• _PROBLEM DESCRIPTION_:
As the answer, set down the lines below from the one containing "of non-communicative nodes" through the one containing "Furthermore, while the", exactly and inclusively, and no others.

• _RECORDS FOR THIS TASK_:
((
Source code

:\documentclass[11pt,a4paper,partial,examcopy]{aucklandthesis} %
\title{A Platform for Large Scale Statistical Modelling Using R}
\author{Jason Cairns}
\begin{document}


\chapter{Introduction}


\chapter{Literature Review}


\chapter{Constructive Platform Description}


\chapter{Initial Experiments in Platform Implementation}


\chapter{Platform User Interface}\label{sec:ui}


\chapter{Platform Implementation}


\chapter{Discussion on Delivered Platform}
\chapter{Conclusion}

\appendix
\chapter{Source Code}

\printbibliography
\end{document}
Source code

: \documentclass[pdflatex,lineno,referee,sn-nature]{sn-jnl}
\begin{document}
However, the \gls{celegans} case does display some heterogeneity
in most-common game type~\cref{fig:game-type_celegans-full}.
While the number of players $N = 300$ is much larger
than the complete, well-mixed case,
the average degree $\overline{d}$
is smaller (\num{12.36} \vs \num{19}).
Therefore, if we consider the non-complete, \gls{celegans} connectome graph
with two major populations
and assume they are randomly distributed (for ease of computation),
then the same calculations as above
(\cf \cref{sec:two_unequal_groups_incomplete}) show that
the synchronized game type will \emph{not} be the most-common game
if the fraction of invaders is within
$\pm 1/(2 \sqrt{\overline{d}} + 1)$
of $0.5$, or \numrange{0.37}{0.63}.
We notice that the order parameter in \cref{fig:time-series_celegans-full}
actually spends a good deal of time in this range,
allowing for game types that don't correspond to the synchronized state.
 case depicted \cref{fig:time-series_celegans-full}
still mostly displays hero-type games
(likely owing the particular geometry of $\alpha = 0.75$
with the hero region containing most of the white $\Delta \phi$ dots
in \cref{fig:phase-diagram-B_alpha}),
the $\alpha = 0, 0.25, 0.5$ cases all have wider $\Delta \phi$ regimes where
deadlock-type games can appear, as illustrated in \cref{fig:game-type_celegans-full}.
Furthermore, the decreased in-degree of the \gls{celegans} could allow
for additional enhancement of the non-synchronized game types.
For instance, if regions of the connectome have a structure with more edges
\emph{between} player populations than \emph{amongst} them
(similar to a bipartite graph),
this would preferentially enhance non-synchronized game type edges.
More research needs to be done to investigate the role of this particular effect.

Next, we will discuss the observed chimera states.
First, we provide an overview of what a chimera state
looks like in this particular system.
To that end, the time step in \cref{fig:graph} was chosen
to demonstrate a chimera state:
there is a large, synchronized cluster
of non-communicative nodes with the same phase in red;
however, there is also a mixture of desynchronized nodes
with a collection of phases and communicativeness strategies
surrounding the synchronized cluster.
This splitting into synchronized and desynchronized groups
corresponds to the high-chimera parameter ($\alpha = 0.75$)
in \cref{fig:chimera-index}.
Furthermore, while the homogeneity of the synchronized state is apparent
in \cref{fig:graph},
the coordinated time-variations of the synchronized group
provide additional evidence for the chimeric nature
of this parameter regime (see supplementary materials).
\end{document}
))
• _TASK RESULT_:
of non-communicative nodes with the same phase in red;
however, there is also a mixture of desynchronized nodes
with a collection of phases and communicativeness strategies
surrounding the synchronized cluster.
This splitting into synchronized and desynchronized groups
corresponds to the high-chimera parameter ($\alpha = 0.75$)
in \cref{fig:chimera-index}.
Furthermore, while the homogeneity of the synchronized state is apparent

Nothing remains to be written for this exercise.